Martha et Thomas Wayne, en tant que personnages décédés, ont toujours constitué un canevas de créativité, certes peu exploité. Derrière leur image auguste post-mortem, l'opportunité était offerte, pour tout scénariste, de broder un tant soit peu et de s'approprier le couple défunt. Quelques tentatives avaient déjà montré Thomas Wayne en tant que premier Batman d'opérette, lors d'un bal costumé, prédestinant le jeune Bruce à son avenir en tant que vengeur masqué. Geoff Johns profite de cette base à l'occasion de la saga Flashpoint pour réellement laisser libre cours à son imagination, mélangeant cet hommage daté à d'autres influences plus récentes, dans un ultime pot pourri avant le grand reboot de 2011.
Le lecteur de la BD ou le spectateur du film se retrouvent en effet à la croisée des chemins entre le fameux The Dark Knight Returns de Frank Miller, mais aussi et surtout un hommage au Batman de Bob Kane, comme dans une volonté de parachever la boucle de l'Histoire du personnage avant de repartir de zéro. Les yeux rouges et épaulettes peuvent aussi être inspirées du Batman de Jean-Paul Valley, emblématique du parti pris artistique des années 90, et de manière générale, son esthétique convoque aussi l'univers de Tim Burton. Distordre Batman en le munissant à nouveau d'armes à feu après plus de soixante ans, lui qui ne tuait désormais jamais par principe immuable, traumatisé à vie par le revolver, allégorie de la tragédie, de la violence et de la mort, constitue le renversement parfait et évident à opérer pour le Chevalier noir.
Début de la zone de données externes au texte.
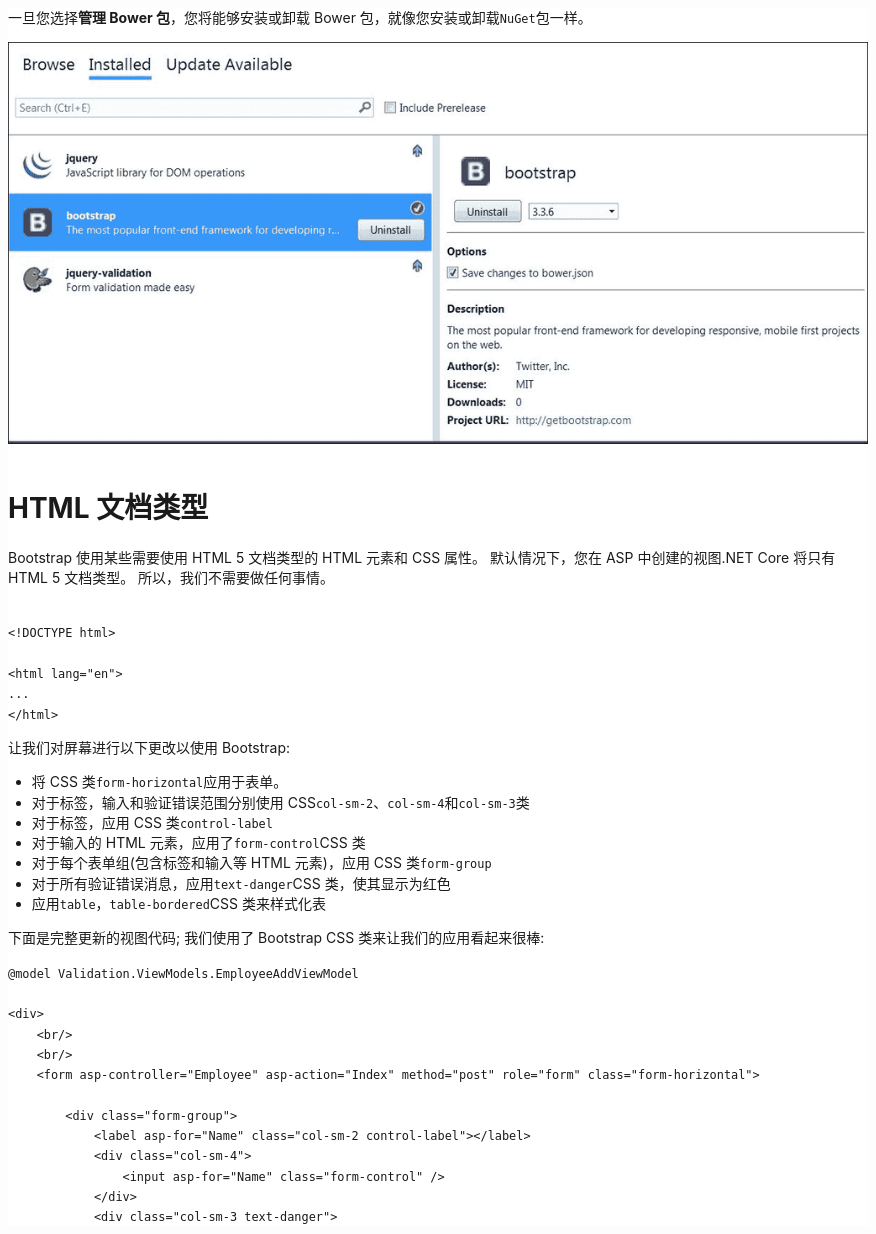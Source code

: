 一旦您选择**管理 Bower 包**，您将能够安装或卸载 Bower 包，就像您安装或卸载`NuGet`包一样。

![Installing with Bower](img/Image00129.jpg)

# HTML 文档类型

Bootstrap 使用某些需要使用 HTML 5 文档类型的 HTML 元素和 CSS 属性。 默认情况下，您在 ASP 中创建的视图.NET Core 将只有 HTML 5 文档类型。 所以，我们不需要做任何事情。

```

<!DOCTYPE html> 

<html lang="en"> 
... 
</html> 

```

让我们对屏幕进行以下更改以使用 Bootstrap:

*   将 CSS 类`form-horizontal`应用于表单。
*   对于标签，输入和验证错误范围分别使用 CSS`col-sm-2`、`col-sm-4`和`col-sm-3`类
*   对于标签，应用 CSS 类`control-label`
*   对于输入的 HTML 元素，应用了`form-control`CSS 类
*   对于每个表单组(包含标签和输入等 HTML 元素)，应用 CSS 类`form-group`
*   对于所有验证错误消息，应用`text-danger`CSS 类，使其显示为红色
*   应用`table`，`table-bordered`CSS 类来样式化表

下面是完整更新的视图代码; 我们使用了 Bootstrap CSS 类来让我们的应用看起来很棒:

```
@model Validation.ViewModels.EmployeeAddViewModel 

<div> 
    <br/> 
    <br/> 
    <form asp-controller="Employee" asp-action="Index" method="post" role="form" class="form-horizontal"> 

        <div class="form-group"> 
            <label asp-for="Name" class="col-sm-2 control-label"></label> 
            <div class="col-sm-4"> 
                <input asp-for="Name" class="form-control" /> 
            </div> 
            <div class="col-sm-3 text-danger"> 
```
Jeph Loeb s'y était amusé de façon plus anecdotique avec Batzarro en 2005. Les nombreux casinos qui lui appartiennent, brièvement aperçus dans le film, sont une autre métaphore des tentations dont il est prisonnier, la mort ayant eu un impact bien plus auto-destructeur et sombre sur lui que sur Bruce, si cela était possible. Aigri, adepte du sarcasme, alcoolique, fataliste qui n'a plus rien à perdre, sa personnalité est suffisamment travaillée pour le distinguer de toutes les autres versions de Batman, y compris celle de Frank Miller.
Mais le Batman de la continuité Flashpoint n'est pas que la brute épaisse et extrême, derrière sa carapace extrême se trouve une figure torturée, romantique, qui erre dans les brumes alcoolisées d'un Gotham crépusculaire pour fuir, en vain, la douleur infligée par la mort de son fils et la démence sociopathe de son épouse. Loin de l'altruisme et de l'espoir qui subsistaient chez Bruce, Thomas Wayne n'a plus que la vengeance contre une ville qui lui a tout pris. Le cas de Martha n'est que rapidement évoqué dans le film, mais la bande dessinée Flashpoint : Knight of Vengeance livre leur histoire, concrétisant grâce aux Wayne l'interprétation, accrue ces vingt-cinq dernières années, de l'attirance sexuelle dans la relation ambigüe qu'entretiennent Batman et son éternel ennemi le Joker.
Thomas Wayne finit sous les tirs, non sans avoir débarrassé cette Terre folle du Professeur Zoom qui la maintenait en place, et livre à Bruce le plus beau des cadeaux en ultime testament, lui permettant, à la fois de faire son deuil, et d'entamer un nouveau chapitre dans tous les sens du terme, celui de la continuité New 52.